Comments
tripple13 t1_ivqpwft wrote
This.
I guess that's whats remarkably fascinating by these models.
Albeit, in essence, you are putting a prior on the training set, thus there should be some limit to the manifold from which samples are generated.
[deleted] OP t1_ivrk9m6 wrote
[deleted]
Delacroid t1_ivslx97 wrote
Yes but you can make the latent dimension as high as you want.
bloc97 t1_ivpzu4j wrote
Theoretically, the upper bound of distinct images is proportional to the number of bits required to encode each latent, thus a 64x64x4 latent encoded as a 32-bit number would amount to (2^32)^(64x64x4) images. However, many of those combinations are not considered to be "images" (they are "out of distribution"), thus the real number might be much much smaller than this, depending on the dataset and the network size.
[deleted] OP t1_ivqfqvz wrote
[deleted]
bloc97 t1_ivqgf0q wrote
I was considering an unconditional latent diffusion model, but for conditional models, the computation becomes much more complex (we might have to use bayes here). If we use Score-Based Generative Modeling (https://arxiv.org/abs/2011.13456), we could try to find and count all the unique local minima and saddle points, but it is not clear how we can do this...
Professional-Ebb4970 t1_ivr476b wrote
You don't need to use a single seed for the noise patch, you can use random numbers and it will work just fine
dojoteef t1_ivou9rr wrote
No one can answer that question, since not all possible output images are equally probable (some are even impossible given trained network weights). You might be able to make an empirical estimate, but enumerating the true output space of any sufficiently complex NN is an open problem.
Nmanga90 t1_ivpsuae wrote
Well if we are talking just about the output of any diffusion model, being 512x512 pixels we get 262,144 pixels.
Each pixel can have a range of 0-255 for R,G, and B
256^3 = 16,777,217 (possible combinations for each pixel)

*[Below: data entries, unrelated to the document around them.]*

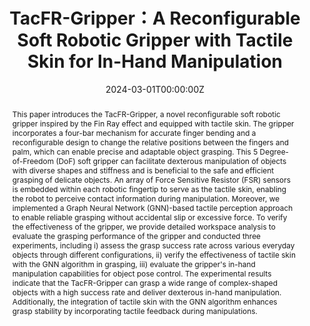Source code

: ---
title: 'TacFR-Gripper：A Reconfigurable Soft Robotic Gripper with Tactile Skin for In-Hand Manipulation'

# Authors
# If you created a profile for a user (e.g. the default `admin` user), write the username (folder name) here
# and it will be replaced with their full name and linked to their profile.
authors:
  - Qingzheng Cong
  - Wen Fan
  - Dandan Zhang

# Author notes (optional)
author_notes:
  - 'Equal contribution'
  - 'Equal contribution'

date: '2024-03-01T00:00:00Z'
doi: ''

# Schedule page publish date (NOT publication's date).
publishDate: '2017-01-01T00:00:00Z'

# Publication type.
# Accepts a single type but formatted as a YAML list (for Hugo requirements).
# Enter a publication type from the CSL standard.
publication_types: ['paper-journal']

# Publication name and optional abbreviated publication name.
publication: In *MDPI Actuator*
publication_short: In *Actuator MDPI*

abstract: This paper introduces the TacFR-Gripper, a novel reconfigurable soft robotic gripper inspired by the Fin Ray effect and equipped with tactile skin. The gripper incorporates a four-bar mechanism for accurate finger bending and a reconfigurable design to change the relative positions between the fingers and palm, which can enable precise and adaptable object grasping.  This 5 Degree-of-Freedom (DoF) soft gripper can facilitate dexterous manipulation of objects with diverse shapes and stiffness and is beneficial to the safe and efficient grasping of delicate objects. An array of Force Sensitive Resistor (FSR) sensors is embedded within each robotic fingertip to serve as the tactile skin, enabling the robot to perceive contact information during manipulation. Moreover, we implemented a Graph Neural Network (GNN)-based tactile perception approach to enable reliable grasping without accidental slip or excessive force. To verify the effectiveness of the gripper, we provide detailed workspace analysis to evaluate the grasping performance of the gripper and conducted three experiments, including i) assess the grasp success rate across various everyday objects through different configurations, ii) verify the effectiveness of tactile skin with the GNN algorithm in grasping, iii) evaluate the gripper's in-hand manipulation capabilities for object pose control.  The experimental results indicate that the TacFR-Gripper can grasp a wide range of complex-shaped objects with a high success rate and deliver dexterous in-hand manipulation. Additionally, the integration of tactile skin with the GNN algorithm enhances grasp stability by incorporating tactile feedback during manipulations.
# Summary. An optional shortened abstract.
# summary: Lorem ipsum dolor sit amet, consectetur adipiscing elit. Duis posuere tellus ac convallis placerat. Proin tincidunt magna sed ex sollicitudin condimentum.

tags: []

# Display this page in the Featured widget?
featured: true

# Custom links (uncomment lines below)
# links:
# - name: Custom Link
#   url: http://example.org
url_pdf: "https://www.mdpi.com/2076-0825/13/12/521"
# url_pdf: ''
# url_code: 'https://github.com/HugoBlox/hugo-blox-builder'
# url_dataset: 'https://github.com/HugoBlox/hugo-blox-builder'
# url_poster: ''
# url_project: ''
# url_slides: ''
# url_source: 'https://github.com/HugoBlox/hugo-blox-builder'
# url_video: 'https://youtube.com'

# # Featured image
# # To use, add an image named `featured.jpg/png` to your page's folder.
# image:
#   caption: 'Image credit: [**Unsplash**](https://unsplash.com/photos/pLCdAaMFLTE)'
#   focal_point: ''
#   preview_only: false

# # Associated Projects (optional).
# #   Associate this publication with one or more of your projects.
# #   Simply enter your project's folder or file name without extension.
# #   E.g. `internal-project` references `content/project/internal-project/index.md`.
# #   Otherwise, set `projects: []`.
# projects:
#   - example

# # Slides (optional).
# #   Associate this publication with Markdown slides.
# #   Simply enter your slide deck's filename without extension.
# #   E.g. `slides: "example"` references `content/slides/example/index.md`.
# #   Otherwise, set `slides: ""`.
# slides: example


# {{% callout note %}}
# Click the _Cite_ button above to demo the feature to enable visitors to import publication metadata into their reference management software.
# {{% /callout %}}

# {{% callout note %}}
# Create your slides in Markdown - click the _Slides_ button to check out the example.
# {{% /callout %}}

# Add the publication's **full text** or **supplementary notes** here. You can use rich formatting such as including [code, math, and images](https://docs.hugoblox.com/content/writing-markdown-latex/).
---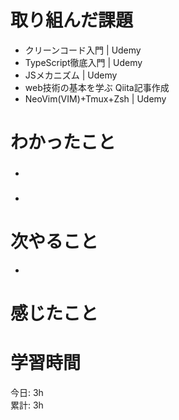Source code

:# 取り組んだ課題     
- クリーンコード入門 | Udemy
- TypeScript徹底入門 | Udemy
- JSメカニズム | Udemy
- web技術の基本を学ぶ Qiita記事作成
- NeoVim(VIM)+Tmux+Zsh | Udemy
# わかったこと   
### 
- 
### 
- 
# 次やること
-   
# 感じたこと

# 学習時間  
今日: 3h  
累計: 3h 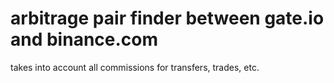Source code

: # arbitrage pair finder between gate.io and binance.com

takes into account all commissions for transfers, trades, etc.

So then we get 16,777,217 ^ 262,144
This is an unimaginably large number, but it’s important to note that many of these images will appear to be exactly the same as one another due to our perception of color.
behold_s t1_ivotsdx wrote
Today I just watched the video about Stable Diffusion on 2minutes paper YT channel. I thought İ I understood the core of the subject, until I see this post 😂. What is one awesome thing you think this advancements will possibly lead up to?
dasayan05 t1_ivpmx7r wrote
There is no way to feasibly compute what you are asking for.
Diffusion Models (in fact any modern generative model) are defined on continuous image-space, i.e. a continuous vector of 512x512 length. This space is not discrete, so there isn't even any notion of "distinct images". A tiny continuous change can lead to another plausible image and there are (theoretically) infinitely many tiny change you can apply on an image to produce another image that looks same but isn't the same point in image space.
The (theoretically) correct answer to your question would be that there are infitiely many images you can sample from a given generative model.